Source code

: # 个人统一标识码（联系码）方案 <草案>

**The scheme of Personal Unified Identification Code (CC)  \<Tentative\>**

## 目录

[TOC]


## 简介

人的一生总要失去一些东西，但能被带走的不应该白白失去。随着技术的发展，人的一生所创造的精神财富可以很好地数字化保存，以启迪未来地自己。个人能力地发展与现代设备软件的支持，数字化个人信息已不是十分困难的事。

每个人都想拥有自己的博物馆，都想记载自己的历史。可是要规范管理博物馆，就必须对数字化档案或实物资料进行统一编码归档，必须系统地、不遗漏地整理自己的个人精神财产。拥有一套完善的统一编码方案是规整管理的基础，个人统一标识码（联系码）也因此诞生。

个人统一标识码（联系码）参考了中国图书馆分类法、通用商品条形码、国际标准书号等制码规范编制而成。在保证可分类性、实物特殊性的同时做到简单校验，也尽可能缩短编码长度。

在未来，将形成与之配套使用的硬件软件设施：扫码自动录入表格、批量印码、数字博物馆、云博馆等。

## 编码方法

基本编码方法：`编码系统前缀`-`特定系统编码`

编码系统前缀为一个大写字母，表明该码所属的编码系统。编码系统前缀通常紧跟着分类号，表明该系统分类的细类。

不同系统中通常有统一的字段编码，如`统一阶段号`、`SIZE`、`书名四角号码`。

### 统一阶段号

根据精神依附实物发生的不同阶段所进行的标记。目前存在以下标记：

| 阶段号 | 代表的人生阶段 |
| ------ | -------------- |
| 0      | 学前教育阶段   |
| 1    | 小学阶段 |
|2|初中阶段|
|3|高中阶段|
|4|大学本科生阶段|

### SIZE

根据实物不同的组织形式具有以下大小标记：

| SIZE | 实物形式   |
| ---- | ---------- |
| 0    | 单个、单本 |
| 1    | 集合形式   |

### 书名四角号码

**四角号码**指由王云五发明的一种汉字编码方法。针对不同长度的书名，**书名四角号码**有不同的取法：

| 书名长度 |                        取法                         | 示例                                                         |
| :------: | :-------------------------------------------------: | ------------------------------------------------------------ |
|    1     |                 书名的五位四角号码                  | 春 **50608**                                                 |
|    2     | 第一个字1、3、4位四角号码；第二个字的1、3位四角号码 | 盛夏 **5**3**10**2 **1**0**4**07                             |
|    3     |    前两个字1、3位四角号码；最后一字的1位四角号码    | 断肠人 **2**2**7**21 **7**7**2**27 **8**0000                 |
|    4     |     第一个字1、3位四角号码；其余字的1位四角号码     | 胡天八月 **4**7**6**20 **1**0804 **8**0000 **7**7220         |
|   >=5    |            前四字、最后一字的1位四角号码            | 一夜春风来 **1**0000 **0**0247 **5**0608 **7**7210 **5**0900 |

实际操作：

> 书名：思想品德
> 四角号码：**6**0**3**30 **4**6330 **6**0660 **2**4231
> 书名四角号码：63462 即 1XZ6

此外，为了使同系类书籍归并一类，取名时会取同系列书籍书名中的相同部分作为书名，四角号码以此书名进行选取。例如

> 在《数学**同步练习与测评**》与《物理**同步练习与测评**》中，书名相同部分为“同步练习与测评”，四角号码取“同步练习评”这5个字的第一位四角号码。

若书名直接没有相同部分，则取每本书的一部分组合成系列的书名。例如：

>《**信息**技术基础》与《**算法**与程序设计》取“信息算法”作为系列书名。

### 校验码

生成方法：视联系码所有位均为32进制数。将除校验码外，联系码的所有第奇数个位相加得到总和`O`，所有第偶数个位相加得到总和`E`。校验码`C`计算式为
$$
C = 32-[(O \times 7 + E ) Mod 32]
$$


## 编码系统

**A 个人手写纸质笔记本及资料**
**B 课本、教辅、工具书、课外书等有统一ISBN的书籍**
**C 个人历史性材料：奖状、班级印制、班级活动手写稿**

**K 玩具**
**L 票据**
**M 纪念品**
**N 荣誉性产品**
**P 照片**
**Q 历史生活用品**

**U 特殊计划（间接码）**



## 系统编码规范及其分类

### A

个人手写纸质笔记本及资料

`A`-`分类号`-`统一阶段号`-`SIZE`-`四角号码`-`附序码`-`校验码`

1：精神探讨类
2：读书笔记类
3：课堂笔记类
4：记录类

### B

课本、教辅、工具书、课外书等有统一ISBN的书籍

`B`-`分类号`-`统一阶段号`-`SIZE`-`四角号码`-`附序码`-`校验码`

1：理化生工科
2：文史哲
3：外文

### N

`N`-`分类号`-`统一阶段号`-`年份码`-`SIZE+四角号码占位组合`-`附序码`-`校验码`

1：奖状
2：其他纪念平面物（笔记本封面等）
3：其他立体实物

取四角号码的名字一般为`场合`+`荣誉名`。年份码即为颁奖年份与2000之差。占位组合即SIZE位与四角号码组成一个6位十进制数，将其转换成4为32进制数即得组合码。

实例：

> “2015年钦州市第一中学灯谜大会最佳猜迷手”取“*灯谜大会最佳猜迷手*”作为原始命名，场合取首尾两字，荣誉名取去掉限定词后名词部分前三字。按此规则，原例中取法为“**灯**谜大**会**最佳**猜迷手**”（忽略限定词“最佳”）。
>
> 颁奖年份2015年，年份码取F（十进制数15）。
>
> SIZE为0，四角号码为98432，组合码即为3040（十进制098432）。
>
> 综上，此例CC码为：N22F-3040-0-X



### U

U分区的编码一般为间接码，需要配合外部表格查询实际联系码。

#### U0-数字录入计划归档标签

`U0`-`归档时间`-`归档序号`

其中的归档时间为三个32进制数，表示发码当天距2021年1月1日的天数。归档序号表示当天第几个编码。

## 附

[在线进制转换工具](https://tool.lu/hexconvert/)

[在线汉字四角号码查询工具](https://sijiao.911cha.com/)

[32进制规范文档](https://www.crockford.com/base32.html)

** WORK INSTRUCTIONS **
How many lines of the material hold the string "https"? Answer with the number only.

** COMPLETED EXERCISE **
3